[Stored entries]
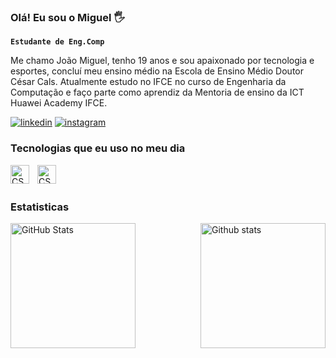 ### Olá! Eu sou o Miguel 🖐️
**`Estudante de Eng.Comp`**

Me chamo João Miguel, tenho 19 anos e sou apaixonado por tecnologia e esportes, concluí meu ensino médio na Escola de Ensino Médio Doutor César Cals. Atualmente estudo no IFCE no curso de Engenharia da Computação e faço parte como aprendiz da Mentoria de ensino da ICT Huawei Academy IFCE.

[![linkedin](https://img.shields.io/badge/LinkedIn-0077B5?style=for-the-badge&logo=linkedin&logoColor=white)](https://www.linkedin.com/in/joão-miguel-nascimento-monteiro-23353a21a)
[![instagram](https://img.shields.io/badge/Instagram-E4405F?style=for-the-badge&logo=instagram&logoColor=white)](https://www.instagram.com/joaomiguel_33/)

### Tecnologias que eu uso no meu dia

<img 
align="left"
alt="CSS"
title="CSS"
width="30px"
style="padding-right: 10px;"
src="https://cdn.jsdelivr.net/gh/devicons/devicon@latest/icons/python/python-original.svg" />

<img 
align="left"
alt="CSS"
title="CSS"
width="30px"
style="padding-right: 10px;"
src="https://cdn.jsdelivr.net/gh/devicons/devicon@latest/icons/c/c-original.svg" />

<br/>
<br/>

### Estatisticas

<div style="display: flex; justify-content: space-between; align-items: center;">
  <img 
    alt="GitHub Stats"
    height="200" 
    src="https://github-readme-stats.vercel.app/api?username=JoaoMiguel33&show_icons=true&theme=tokyonight&include_all_commits=true&locale=pt-br" 
    style="margin-right: 10px;"
  />
  <img 
    alt="Github stats"
    height="200" 
    src="https://github-readme-stats.vercel.app/api/top-langs/?username=JoaoMiguel33&theme=tokyonight&layout=compact&custom_title=Tecnologias&langs_count=9" 
  />
</div>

**TASK DESCRIPTION**
Line for line, restate the data above and omit every picture.

**EXERCISE SOLUTION**
 ### Olá! Eu sou o Miguel 🖐️
**`Estudante de Eng.Comp`**

Me chamo João Miguel, tenho 19 anos e sou apaixonado por tecnologia e esportes, concluí meu ensino médio na Escola de Ensino Médio Doutor César Cals. Atualmente estudo no IFCE no curso de Engenharia da Computação e faço parte como aprendiz da Mentoria de ensino da ICT Huawei Academy IFCE.

[![linkedin](https://img.shields.io/badge/LinkedIn-0077B5?style=for-the-badge&logo=linkedin&logoColor=white)](https://www.linkedin.com/in/joão-miguel-nascimento-monteiro-23353a21a)
[![instagram](https://img.shields.io/badge/Instagram-E4405F?style=for-the-badge&logo=instagram&logoColor=white)](https://www.instagram.com/joaomiguel_33/)

### Tecnologias que eu uso no meu dia

<img 
align="left"
alt="CSS"
title="CSS"
width="30px"
style="padding-right: 10px;"
src="https://cdn.jsdelivr.net/gh/devicons/devicon@latest/icons/python/python-original.svg" />

<img 
align="left"
alt="CSS"
title="CSS"
width="30px"
style="padding-right: 10px;"
src="https://cdn.jsdelivr.net/gh/devicons/devicon@latest/icons/c/c-original.svg" />

<br/>
<br/>

### Estatisticas

<div style="display: flex; justify-content: space-between; align-items: center;">
  <img 
    alt="GitHub Stats"
    height="200" 
    src="https://github-readme-stats.vercel.app/api?username=JoaoMiguel33&show_icons=true&theme=tokyonight&include_all_commits=true&locale=pt-br" 
    style="margin-right: 10px;"
  />
  <img 
    alt="Github stats"
    height="200" 
    src="https://github-readme-stats.vercel.app/api/top-langs/?username=JoaoMiguel33&theme=tokyonight&layout=compact&custom_title=Tecnologias&langs_count=9" 
  />
</div>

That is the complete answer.